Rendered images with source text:
⁂

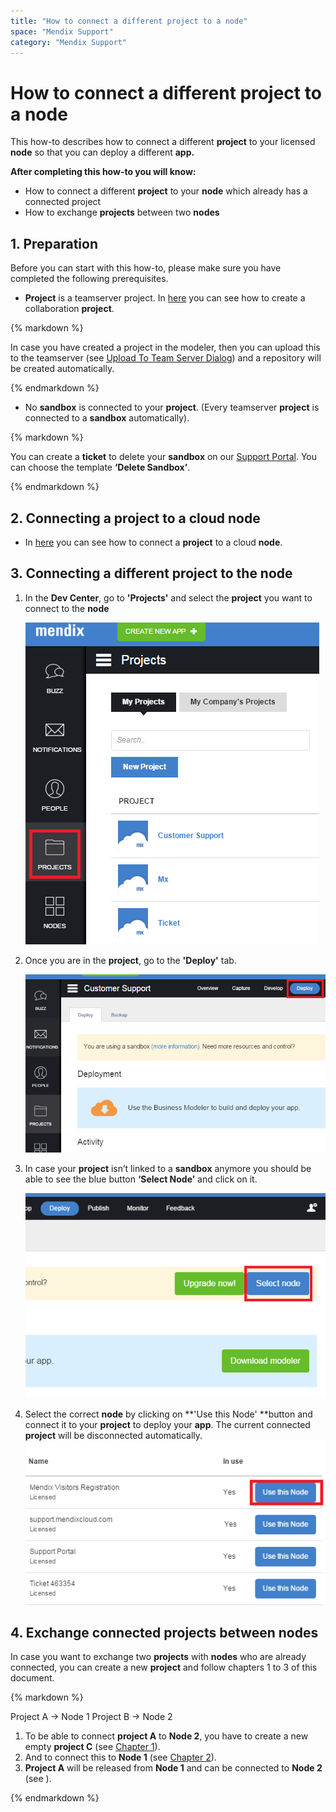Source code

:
 ```yaml
---
title: "How to connect a different project to a node"
space: "Mendix Support"
category: "Mendix Support"
---
```

# How to connect a different project to a node

This how-to describes how to connect a different **project** to your licensed **node** so that you can deploy a different **app.**

**After completing this how-to you will know:**

*   How to connect a different **project** to your **node** which already has a connected project
*   How to exchange **projects** between two **nodes**

## 1. Preparation

Before you can start with this how-to, please make sure you have completed the following prerequisites.

*   **Project** is a teamserver project. In [here](/howto6/create-and-deploy-your-first-app) you can see how to create a collaboration **project**.

<div class="alert alert-info">{% markdown %}

In case you have created a project in the modeler, then you can upload this to the teamserver (see [Upload To Team Server Dialog](/refguide6/upload-to-team-server-dialog)) and a repository will be created automatically.

{% endmarkdown %}</div>

*   No **sandbox** is connected to your **project**. (Every teamserver **project** is connected to a **sandbox** automatically).

<div class="alert alert-info">{% markdown %}

You can create a **ticket** to delete your **sandbox** on our [Support Portal](https://support.mendix.com/). You can choose the template **‘Delete Sandbox’**.

{% endmarkdown %}</div>

## 2\. Connecting a project to a cloud node

*   In [here](/mendixcloud/deploying-to-the-cloud) you can see how to connect a **project** to a cloud **node**.

## 3\. Connecting a different project to the node

1.  In the **Dev Center**, go to **'Projects'** and select the **project** you want to connect to the **node** 

    ![](attachments/19202636/19398908.png)
2.  Once you are in the **project**, go to the **'Deploy'** tab.

    ![](attachments/19202636/19398909.png)
3.  In case your **project** isn’t linked to a **sandbox** anymore you should be able to see the blue button **‘Select Node’** and click on it.

    ![](attachments/19202636/19398912.png)
4.  Select the correct **node** by clicking on **'Use this Node' **button and connect it to your **project** to deploy your **app**. The current connected **project** will be disconnected automatically.
    ![](attachments/19202636/19398913.png)

## 4\. Exchange connected projects between nodes

In case you want to exchange two **projects** with **nodes** who are already connected, you can create a new **project** and follow chapters 1 to 3 of this document.

<div class="alert alert-info">{% markdown %}

Project A → Node 1
Project B → Node 2

1.  To be able to connect **project A** to **Node 2**, you have to create a new empty **project C** (see [Chapter 1](how-to-connect-a-different-project-to-a-node)).
2.  And to connect this to **Node 1** (see [Chapter 2](how-to-connect-a-different-project-to-a-node)). 
3.  **Project A** will be released from **Node 1** and can be connected to **Node 2** (see ).

{% endmarkdown %}</div>
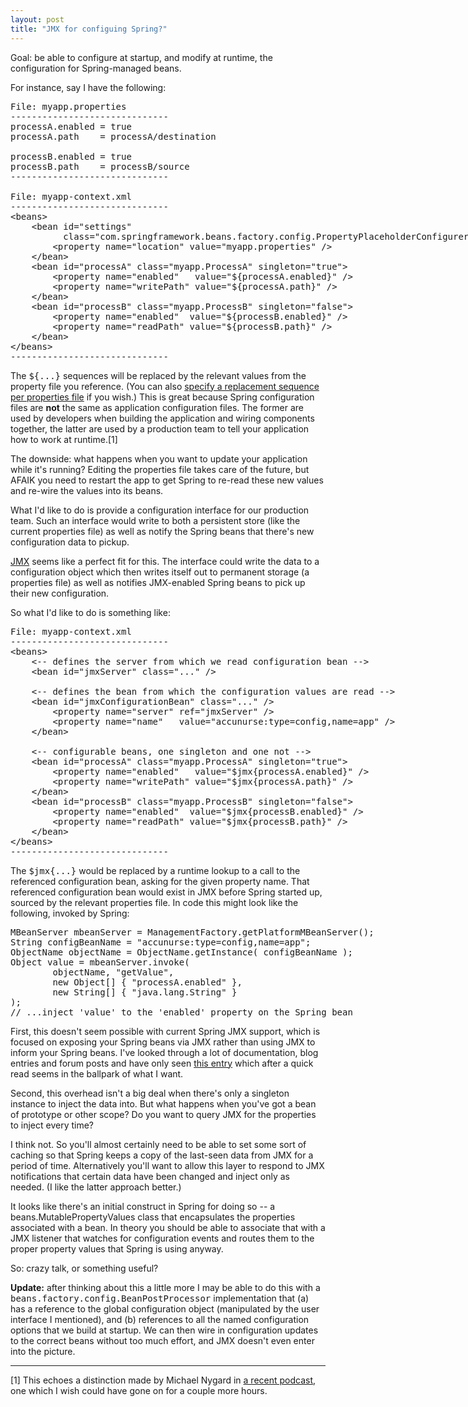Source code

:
 ```yaml
---
layout: post
title: "JMX for configuing Spring?"
---
```




<p>Goal: be able to configure at startup, and modify at runtime,
the configuration for Spring-managed beans.</p>

<p>For instance, say I have the following:</p>

<pre class="sourceCode">
File: myapp.properties
------------------------------
processA.enabled = true
processA.path    = processA/destination

processB.enabled = true
processB.path    = processB/source
------------------------------

File: myapp-context.xml
------------------------------
&lt;beans&gt;
    &lt;bean id="settings"
          class="com.springframework.beans.factory.config.PropertyPlaceholderConfigurer"&gt;
        &lt;property name="location" value="myapp.properties" /&gt;
    &lt;/bean&gt;
    &lt;bean id="processA" class="myapp.ProcessA" singleton="true"&gt;
        &lt;property name="enabled"   value="${processA.enabled}" /&gt;
        &lt;property name="writePath" value="${processA.path}" /&gt;
    &lt;/bean&gt;
    &lt;bean id="processB" class="myapp.ProcessB" singleton="false"&gt;
        &lt;property name="enabled"  value="${processB.enabled}" /&gt;
        &lt;property name="readPath" value="${processB.path}" /&gt;
    &lt;/bean&gt;
&lt;/beans&gt;
------------------------------
</pre>

<p>The <tt>${...}</tt> sequences will be replaced by the relevant
values from the property file you reference. (You can also
<a
href=/2005/07/26/multiple_separate_propertyplaceholderconfigurers_in_spring.html">specify
a replacement sequence per properties file</a> if you wish.) This
is great because Spring configuration files are <b>not</b> the
same as application configuration files. The former are used by
developers when building the application and wiring components
together, the latter are used by a production team to tell your
application how to work at runtime.[1]</p>

<p>The downside: what happens when you want to update your
application while it's running? Editing the properties file takes
care of the future, but AFAIK you need to restart the app to get Spring
to re-read these new values and re-wire the values into its
beans.</p>

<p>What I'd like to do is provide a configuration interface for
our production team. Such an interface would write to both a
persistent store (like the current properties file) as well as
notify the Spring beans that there's new configuration data to
pickup.</p>

<p><a href="http://java.sun.com/javase/technologies/core/mntr-mgmt/javamanagement/">JMX</a>
seems like a perfect fit for this. The interface could write the
data to a configuration object which then writes itself out to
permanent storage (a properties file) as well as notifies
JMX-enabled Spring beans to pick up their new configuration.</p>

<p>So what I'd like to do is something like:</p>

<pre class="sourceCode">
File: myapp-context.xml
------------------------------
&lt;beans&gt;
    &lt;-- defines the server from which we read configuration bean --&gt;
    &lt;bean id="jmxServer" class="..." /&gt;

    &lt;-- defines the bean from which the configuration values are read --&gt;
    &lt;bean id="jmxConfigurationBean" class="..." /&gt;
        &lt;property name="server" ref="jmxServer" /&gt;
        &lt;property name="name"   value="accunurse:type=config,name=app" /&gt;
    &lt;/bean&gt;

    &lt;-- configurable beans, one singleton and one not --&gt;
    &lt;bean id="processA" class="myapp.ProcessA" singleton="true"&gt;
        &lt;property name="enabled"   value="$jmx{processA.enabled}" /&gt;
        &lt;property name="writePath" value="$jmx{processA.path}" /&gt;
    &lt;/bean&gt;
    &lt;bean id="processB" class="myapp.ProcessB" singleton="false"&gt;
        &lt;property name="enabled"  value="$jmx{processB.enabled}" /&gt;
        &lt;property name="readPath" value="$jmx{processB.path}" /&gt;
    &lt;/bean&gt;
&lt;/beans&gt;
------------------------------
</pre>

<p>The <tt>$jmx{...}</tt> would be replaced by a runtime lookup
to a call to the referenced configuration bean, asking for the
given property name. That referenced configuration bean would
exist in JMX before Spring started up, sourced by the relevant
properties file. In code this might look like the following,
invoked by Spring:</p>

<pre class="sourceCode">
MBeanServer mbeanServer = ManagementFactory.getPlatformMBeanServer();
String configBeanName = "accunurse:type=config,name=app";
ObjectName objectName = ObjectName.getInstance( configBeanName );
Object value = mbeanServer.invoke( 
        objectName, "getValue", 
        new Object[] { "processA.enabled" },
        new String[] { "java.lang.String" } 
);
// ...inject 'value' to the 'enabled' property on the Spring bean
</pre>

<p>First, this doesn't seem possible with current Spring JMX
support, which is focused on exposing your Spring beans via JMX
rather than using JMX to inform your Spring beans. I've looked
through a lot of documentation, blog entries and forum posts and
have only seen <a
href="http://www.jroller.com/bogie14/entry/did_java_5_forget_jmx">this
entry</a> which after a quick read seems in the ballpark of what
I want.</p>

<p>Second, this overhead isn't a big deal when there's only a
singleton instance to inject the data into. But what
happens when you've got a bean of prototype or other scope? Do
you want to query JMX for the properties to inject every
time?</p>

<p>I think not. So you'll almost certainly need to be able to set
some sort of caching so that Spring keeps a copy of the last-seen
data from JMX for a period of time. Alternatively you'll want to
allow this layer to respond to JMX notifications that certain
data have been changed and inject only as needed. (I like the
latter approach better.)</p>

<p>It looks like there's an initial construct in Spring for doing
so -- a beans.MutablePropertyValues class that encapsulates the
properties associated with a bean. In theory you should be able
to associate that with a JMX listener that watches for
configuration events and routes them to the proper property
values that Spring is using anyway.</p>

<p>So: crazy talk, or something useful?</p>

<p><b>Update:</b> after thinking about this a little more I may
be able to do this with a
<tt>beans.factory.config.BeanPostProcessor</tt> implementation
that (a) has a reference to the global configuration object
(manipulated by the user interface I mentioned), and (b)
references to all the named configuration options that we build
at startup. We can then wire in configuration updates to the
correct beans without too much effort, and JMX doesn't even enter
into the picture.</p>

<hr noshade="noshade" />

<p>[1] This echoes a distinction made by Michael Nygard in 
<a href="http://www.se-radio.net/podcast/2009-05/episode-134-release-it-michael-nygard">a
recent podcast</a>, one which I wish could have gone on for a
couple more hours.</p>



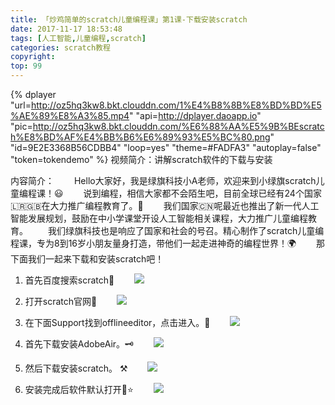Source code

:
 ```yaml
---
title: 「炒鸡简单的scratch儿童编程课」第1课-下载安装scratch
date: 2017-11-17 18:53:48
tags: [人工智能,儿童编程,scratch]
categories: scratch教程
copyright:
top: 99
---
```


{% dplayer "url=http://oz5hq3kw8.bkt.clouddn.com/1%E4%B8%8B%E8%BD%BD%E5%AE%89%E8%A3%85.mp4" "api=http://dplayer.daoapp.io" "pic=http://oz5hq3kw8.bkt.clouddn.com/%E6%88%AA%E5%9B%BEscratch%E8%BD%AF%E4%BB%B6%E6%89%93%E5%BC%80.png" "id=9E2E3368B56CDBB4" "loop=yes" "theme=#FADFA3" "autoplay=false" "token=tokendemo" %}
视频简介：讲解scratch软件的下载与安装

内容简介：
&#8195;&#8195;Hello大家好，我是绿旗科技小A老师，欢迎来到小绿旗scratch儿童编程课！😃
&#8195;&#8195;说到编程，相信大家都不会陌生吧，目前全球已经有24个国家🇱🇷🇬🇧在大力推广编程教育了。🐸
&#8195;&#8195;我们国家🇨🇳呢最近也推出了新一代人工智能发展规划，鼓励在中小学课堂开设人工智能相关课程，大力推广儿童编程教育。
&#8195;&#8195;我们绿旗科技也是响应了国家和社会的号召。精心制作了scratch儿童编程课，专为8到16岁小朋友量身打造，带他们一起走进神奇的编程世界！🌍
&#8195;&#8195;那下面我们一起来下载和安装scratch吧！
<!--more-->

1. 首先百度搜索scratch🔎
&#8195;&#8195;![](http://oz5hq3kw8.bkt.clouddn.com/baidusosuo.png?imageMogr2/thumbnail/!75p)

2. 打开scratch官网🐯
&#8195;&#8195;![](http://oz5hq3kw8.bkt.clouddn.com/scratch%E5%AE%98%E7%BD%91.png?imageMogr2/thumbnail/!70p)

3. 在下面Support找到offlineeditor，点击进入。🛫
	&#8195;&#8195;![](http://oz5hq3kw8.bkt.clouddn.com/offlineeditor.png)

4. 首先下载安装AdobeAir。🗝
&#8195;&#8195;![](http://oz5hq3kw8.bkt.clouddn.com/xiazaiAdobeair.png?imageMogr2/thumbnail/!100p)

5. 然后下载安装scratch。 ⚒
&#8195;&#8195;![](http://oz5hq3kw8.bkt.clouddn.com/%E4%B8%8B%E8%BD%BD%E7%A6%BB%E7%BA%BF%E7%BC%96%E8%BE%91%E5%99%A8.png?imageMogr2/thumbnail/!100p)
6. 安装完成后软件默认打开🌟⭐️
&#8195;&#8195;![](http://oz5hq3kw8.bkt.clouddn.com/%E6%88%AA%E5%9B%BEscratch%E8%BD%AF%E4%BB%B6%E6%89%93%E5%BC%80.png?imageMogr2/thumbnail/!100p)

⁂

(Your assignment) Would you report every line of the entries above containing the word "interface"?

(Answer box)
<p>What I'd like to do is provide a configuration interface for
our production team. Such an interface would write to both a
seems like a perfect fit for this. The interface could write the
(manipulated by the user interface I mentioned), and (b)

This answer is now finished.